MediaWatch: December 1996

Vol. Ten No. 12

Revolving Door: Battling for Boy George

ABC, CBS and CNN fought to land top Clinton aide George Stephanopoulos, but ABC News won the battle. The just-departed Senior Adviser to the President will have a far greater role at ABC than Bill Kristol, the former chief of staff for Vice President Dan Quayle.

While the Clintonite will spar with conservative Kristol in discussions on This Week and Good Morning America, The New York Times noted he also "is expected to do some reporting as a correspondent." He'll work with This Week Executive Producer Dorrance Smith to produce longer pieces for GMA. Smith has also been through the revolving door, having put in a White House stint advising President Bush on media matters.

How far were the other networks willing to go? As with ABC, well beyond any position offered to former Reagan or Bush administration political operatives. "A CNN source said yesterday," The Washington Post's John Carmody reported December 12, "the cable network had been prepared to offer Stephanopoulos his own weekend half-hour program and some other `innovative programming ideas.'" CBS News proposed a slot on Face the Nation and a role in its upcoming Eye on People cable channel.

Carmody noted that ABC hopes "that if things go well, Stephanopoulos's role can be expanded to include doing some full-length programming for ABC-owned cable channels like Arts & Entertainment and, particularly, the History Channel, where, said Senior News Vice President Joanna Bistany yesterday, `he can explore the issues.'" If that's not enough, he'll "be available in 1998 for political coverage."

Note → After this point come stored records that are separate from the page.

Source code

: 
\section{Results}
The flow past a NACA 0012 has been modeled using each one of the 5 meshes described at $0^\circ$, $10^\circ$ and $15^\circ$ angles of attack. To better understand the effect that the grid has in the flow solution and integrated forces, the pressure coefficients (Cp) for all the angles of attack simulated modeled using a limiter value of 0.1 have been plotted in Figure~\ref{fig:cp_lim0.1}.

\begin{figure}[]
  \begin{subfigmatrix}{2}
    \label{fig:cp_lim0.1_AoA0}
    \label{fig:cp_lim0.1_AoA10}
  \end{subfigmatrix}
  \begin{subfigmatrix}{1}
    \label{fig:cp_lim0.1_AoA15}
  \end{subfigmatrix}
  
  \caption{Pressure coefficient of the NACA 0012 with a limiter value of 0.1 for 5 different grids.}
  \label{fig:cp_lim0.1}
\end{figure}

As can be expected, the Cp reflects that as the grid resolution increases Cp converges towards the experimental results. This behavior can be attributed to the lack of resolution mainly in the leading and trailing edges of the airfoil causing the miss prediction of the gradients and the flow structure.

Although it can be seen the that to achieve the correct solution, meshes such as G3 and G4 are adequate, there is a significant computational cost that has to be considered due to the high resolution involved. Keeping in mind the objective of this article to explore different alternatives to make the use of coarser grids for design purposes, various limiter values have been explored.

This isn't the first time Stephanopoulos, who served as floor assistant to then-House Majority Leader Dick Gephardt before joining Clinton campaign, has worked for a network. Back in 1985 he was behind the camera as an Associate Producer for two CBS News specials on the famine in Sudan.

Over for Ovitz

Just as George Stephanopoulos comes aboard ABC, the network has lost the executive who helped raise the money that enabled Stephanopoulos to push liberal policies. Michael Ovitz stepped down in December as President of the Walt Disney Company, ABC's owner. He held the slot for 16 months. In the 1993-94 election cycle the Hollywood agent donated to just one Republican, but gave at least $36,000 to Democrats. In 1993, the Los Angeles Times reported, Ovitz "hosted and organized" a fundraiser for Clinton and the Democratic National Committee which raised $450,000. BPI Entertainment Wire relayed that he urged the celebrity crowd to give Clinton "the time he needs to build a consensus and to enact change."

Moving On

Colette Rhoney, Producer of NBC's Meet the Press and CNBC's Tim Russert, has quit so she can do some traveling. She "had a key role in the network's coverage of the last three election cycles," The Washington Post reported November 25. In 1984 she worked for the unsuccessful Texas Senate campaign of Lloyd Doggett, a liberal Democrat.....

Marla Romash, a Good Morning America Associate Producer in the mid-1980s and Communications Director for Vice President Al Gore in 1993, served as an adviser this fall to Jeanne Shaheen, the successful Democratic candidate for Governor of New Hampshire.